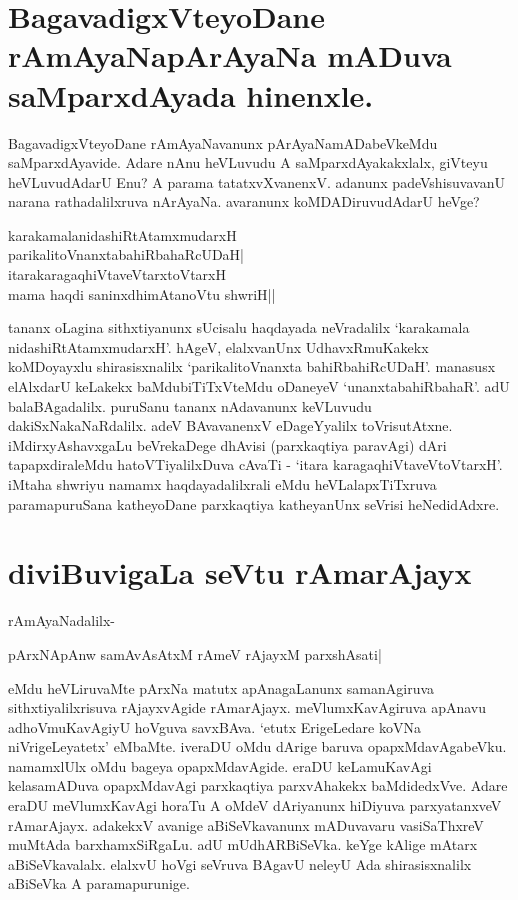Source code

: \section*{BagavadigxVteyoDane rAmAyaNapArAyaNa mADuva saMparxdAyada hinenxle.}

BagavadigxVteyoDane rAmAyaNavanunx pArAyaNamADabeVkeMdu saMparxdAyavide. Adare nAnu heVLuvudu A saMparxdAyakakxlalx, giVteyu heVLuvudAdarU Enu? A parama tatatxvXvanenxV. adanunx padeVshisuvavanU narana rathadalilxruva nArAyaNa. avaranunx koMDADiruvudAdarU heVge?

\begin{shloka}
karakamalanidashiRtAtamxmudarxH\label{217}\\
parikalitoVnanxtabahiRbahaRcUDaH|\\
itarakaragaqhiVtaveVtarxtoVtarxH\\
mama haqdi saninxdhimAtanoVtu shwriH||
\end{shloka}

tananx oLagina sithxtiyanunx sUcisalu haqdayada neVradalilx `karakamala nidashiRtAtamxmudarxH'. hAgeV, elalxvanUnx UdhavxRmuKakekx koMDoyayxlu shirasisxnalilx `parikalitoVnanxta bahiRbahiRcUDaH'. manasusx elAlxdarU keLakekx baMdubiTiTxVteMdu oDaneyeV `unanxtabahiRbahaR'. adU balaBAgadalilx. puruSanu tananx nAdavanunx keVLuvudu dakiSxNakaNaRdalilx. adeV BAvavanenxV eDageYyalilx toVrisutAtxne. iMdirxyAshavxgaLu beVrekaDege dhAvisi (parxkaqtiya paravAgi) dAri tapapxdiraleMdu hatoVTiyalilxDuva cAvaTi - `itara karagaqhiVtaveVtoVtarxH'. iMtaha shwriyu namamx haqdayadalilxrali eMdu heVLalapxTiTxruva paramapuruSana katheyoDane parxkaqtiya katheyanUnx seVrisi heNedidAdxre.  

\section*{diviBuvigaLa seVtu rAmarAjayx}

rAmAyaNadalilx-

\begin{shloka}
pArxNApAnw samAvAsAtxM rAmeV rAjayxM parxshAsati|\label{218}
\end{shloka}
eMdu heVLiruvaMte pArxNa matutx apAnagaLanunx samanAgiruva sithxtiyalilxrisuva rAjayxvAgide rAmarAjayx. meVlumxKavAgiruva apAnavu adhoVmuKavAgiyU hoVguva savxBAva. `etutx ErigeLedare koVNa niVrigeLeyatetx' eMbaMte. iveraDU oMdu dArige baruva opapxMdavAgabeVku. namamxlUlx oMdu bageya opapxMdavAgide. eraDU keLamuKavAgi kelasamADuva opapxMdavAgi parxkaqtiya parxvAhakekx baMdidedxVve. Adare eraDU meVlumxKavAgi horaTu A oMdeV dAriyanunx hiDiyuva parxyatanxveV rAmarAjayx. adakekxV avanige aBiSeVkavanunx mADuvavaru vasiSaThxreV muMtAda barxhamxSiRgaLu. adU mUdhARBiSeVka. keYge kAlige mAtarx aBiSeVkavalalx. elalxvU hoVgi seVruva BAgavU neleyU Ada shirasisxnalilx aBiSeVka A paramapurunige.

|---|

__Your instructions__. Each line of the material that has the word "label" belongs in the answer.

__Answer to this exercise__.
karakamalanidashiRtAtamxmudarxH\label{217}\\
pArxNApAnw samAvAsAtxM rAmeV rAjayxM parxshAsati|\label{218}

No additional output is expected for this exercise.